The senator went on to list other issues he said he had with Trump: "The way he treats women and spends like a drunken sailor. The ways I criticized President [Barack] Obama for that kind of spending, I criticize President Trump for, as well. He mocks evangelicals behind closed doors. His family has treated the presidency like a business opportunity. He's flirted with white supremacists." Sasse also mentioned the coronavirus pandemic, which he said Trump initially did not take seriously and added that Trump "careens from curb to curb" in his administration's pandemic response.

Sasse said he expected some of his constituents to disagree with his views on the president—Trump won Nebraska by 25 points in 2016, according to election results compiled by The New York Times—but he said he has spoken with some Nebraskans who voiced concerns about Trump's time in office. "They don't really want more rage-tweeting," he said.

Sasse concluded his answer to the question by stepping back from his problems with Trump and expressing a wider concern about the Republican Party, which he repeatedly referred to as "the party of Lincoln and Reagan."

"If young people become permanent Democrats because they've just been repulsed by the obsessive nature of our politics, or if women who were willing to still vote with the Republican Party in 2016 decide that they need to turn away from this party permanently in the future, the debate is not going to be 'Ben Sasse, why were you so mean to Donald Trump?' It's going to be, 'What the heck were any of us thinking that selling a TV-obsessed, narcissistic individual to the American people was a good idea?' It is not a good idea," he said, adding, "I think we are staring down the barrel of a blue tsunami."

In a statement shared with the Examiner, a spokesperson for Sasse's office reiterated the concern the senator expressed in the audio recording about the balance of power heading into the 2020 election.

"I don't know how many more times we can shout this: Even though the Beltway is obsessing exclusively about the presidential race, control of the Senate is ten times more important," spokesman James Wegmann told the magazine. "The fragile Senate seats that will determine whether Democrats nuke the Senate are the races Ben cares about, the races he's working on, and the only races he's talking about."

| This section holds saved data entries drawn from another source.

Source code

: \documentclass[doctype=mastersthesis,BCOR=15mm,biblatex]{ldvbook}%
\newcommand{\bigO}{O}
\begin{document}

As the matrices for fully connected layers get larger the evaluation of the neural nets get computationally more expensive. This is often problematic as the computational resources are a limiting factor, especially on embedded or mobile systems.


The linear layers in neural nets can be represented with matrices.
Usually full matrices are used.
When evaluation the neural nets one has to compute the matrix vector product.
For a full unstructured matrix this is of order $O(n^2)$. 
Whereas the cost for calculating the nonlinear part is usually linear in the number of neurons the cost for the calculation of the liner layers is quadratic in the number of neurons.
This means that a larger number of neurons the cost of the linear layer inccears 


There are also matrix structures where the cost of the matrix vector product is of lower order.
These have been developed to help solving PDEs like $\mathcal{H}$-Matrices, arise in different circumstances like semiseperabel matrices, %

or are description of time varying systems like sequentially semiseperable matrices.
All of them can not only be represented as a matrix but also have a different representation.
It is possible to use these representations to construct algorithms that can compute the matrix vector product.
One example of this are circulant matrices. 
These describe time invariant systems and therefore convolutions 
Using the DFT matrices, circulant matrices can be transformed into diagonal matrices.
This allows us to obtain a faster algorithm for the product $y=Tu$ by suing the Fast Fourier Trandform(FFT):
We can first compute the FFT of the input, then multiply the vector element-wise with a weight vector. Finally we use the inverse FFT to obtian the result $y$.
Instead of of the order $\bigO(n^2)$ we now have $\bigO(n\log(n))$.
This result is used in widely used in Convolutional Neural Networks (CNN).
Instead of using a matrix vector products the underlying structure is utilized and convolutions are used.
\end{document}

Sasse, who began representing Nebraska in the Senate in 2015, has grown increasingly critical of Trump as the presidential election has drawn closer. After peaceful protesters were forcibly removed from Lafayette Square in Washington, D.C., in June, Sasse criticized the move and Trump's following pose with a Bible outside the nearby St. John's Episcopal Church. "I'm against clearing out a peaceful protest for a photo op that treats the Word of God as a political prop," Sasse said in a statement about the incident to the Omaha World-Herald. Later that month, he demanded answers about a New York Times report that Russia placed bounties on U.S. soldiers in Afghanistan. "Did the commander in chief know and, if not, how the hell not? What is going on in our process," Sasse said to reporters.

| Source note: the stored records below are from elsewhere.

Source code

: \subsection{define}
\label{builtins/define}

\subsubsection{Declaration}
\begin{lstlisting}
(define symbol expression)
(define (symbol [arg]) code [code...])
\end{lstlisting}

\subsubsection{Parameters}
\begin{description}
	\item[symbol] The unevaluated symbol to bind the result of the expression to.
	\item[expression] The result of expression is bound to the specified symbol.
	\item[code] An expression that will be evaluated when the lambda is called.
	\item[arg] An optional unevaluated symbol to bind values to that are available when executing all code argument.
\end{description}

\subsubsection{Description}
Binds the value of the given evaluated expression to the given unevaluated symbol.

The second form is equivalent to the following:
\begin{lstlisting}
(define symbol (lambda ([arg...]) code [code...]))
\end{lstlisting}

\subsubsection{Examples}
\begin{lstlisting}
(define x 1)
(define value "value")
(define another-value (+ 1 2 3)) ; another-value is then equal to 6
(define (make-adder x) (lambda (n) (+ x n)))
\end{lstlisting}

In August, Sasse issued a statement criticizing Trump's decision to sign executive orders that were intended to provide assistance to Americans during the pandemic. "The pen-and-phone theory of executive lawmaking is unconstitutional slop," Sasse said. "President Trump does not have the power to unilaterally rewrite the payroll tax law. Under the Constitution, that power belongs to the American people acting through their members of Congress."

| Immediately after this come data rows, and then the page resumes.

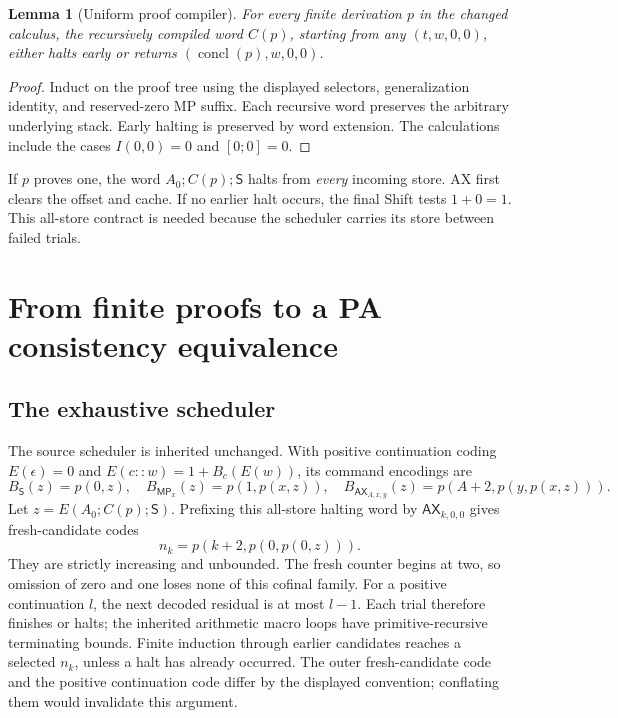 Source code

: \documentclass[11pt,letterpaper]{article}
\newtheorem{lemma}[theorem]{Lemma}
\newcommand{\AX}{\mathsf{AX}}
\newcommand{\MP}{\mathsf{MP}}
\newcommand{\Shift}{\mathsf S}
\begin{document}
\begin{lemma}[Uniform proof compiler]
For every finite derivation $p$ in the changed calculus, the recursively
compiled word $C(p)$, starting from any $(t,w,0,0)$, either halts early
or returns $(\operatorname{concl}(p),w,0,0)$.
\end{lemma}
\begin{proof}
Induct on the proof tree using the displayed selectors, generalization
identity, and reserved-zero MP suffix. Each recursive word preserves the
arbitrary underlying stack. Early halting is preserved by word extension.
The calculations include the cases $I(0,0)=0$ and $[0;0]=0$.
\end{proof}

If $p$ proves one, the word $A_0;C(p);\Shift$ halts from \emph{every}
incoming store. AX first clears the offset and cache. If no earlier halt
occurs, the final Shift tests $1+0=1$. This all-store contract is needed
because the scheduler carries its store between failed trials.

\section{From finite proofs to a PA consistency equivalence}
\label{sec:calibration}

\subsection{The exhaustive scheduler}

The source scheduler is inherited unchanged. With positive continuation
coding $E(\epsilon)=0$ and $E(c::w)=1+B_c(E(w))$, its command encodings are
\[
B_{\Shift}(z)=p(0,z),\quad B_{\MP_x}(z)=p(1,p(x,z)),\quad
B_{\AX_{A,x,y}}(z)=p(A+2,p(y,p(x,z))).
\]
Let $z=E(A_0;C(p);\Shift)$. Prefixing this all-store halting word by
$\AX_{k,0,0}$ gives fresh-candidate codes
\[
n_k=p(k+2,p(0,p(0,z))).
\]
They are strictly increasing and unbounded. The fresh counter begins at
two, so omission of zero and one loses none of this cofinal family.
For a positive continuation $l$, the next decoded residual is at most
$l-1$. Each trial therefore finishes or halts; the inherited arithmetic
macro loops have primitive-recursive terminating bounds. Finite induction
through earlier candidates reaches a selected $n_k$, unless a halt has
already occurred. The outer fresh-candidate code and the positive
continuation code differ by the displayed convention; conflating them
would invalidate this argument.
\end{document}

Sasse's criticism in August caught the attention of the president, who referred to Sasse as a RINO–or "Republican in name only—in a tweet a couple of days later. "RINO Ben Sasse, who needed my support and endorsement in order to get the Republican nomination for Senate from the GREAT State of Nebraska, has, now that he's got it (Thank you President T), gone rogue, again. This foolishness plays right into the hands of the Radical Left Dems," Trump's tweet said.

Newsweek reached out to the White House and Sasse's office for comment but did not receive a response in time for publication.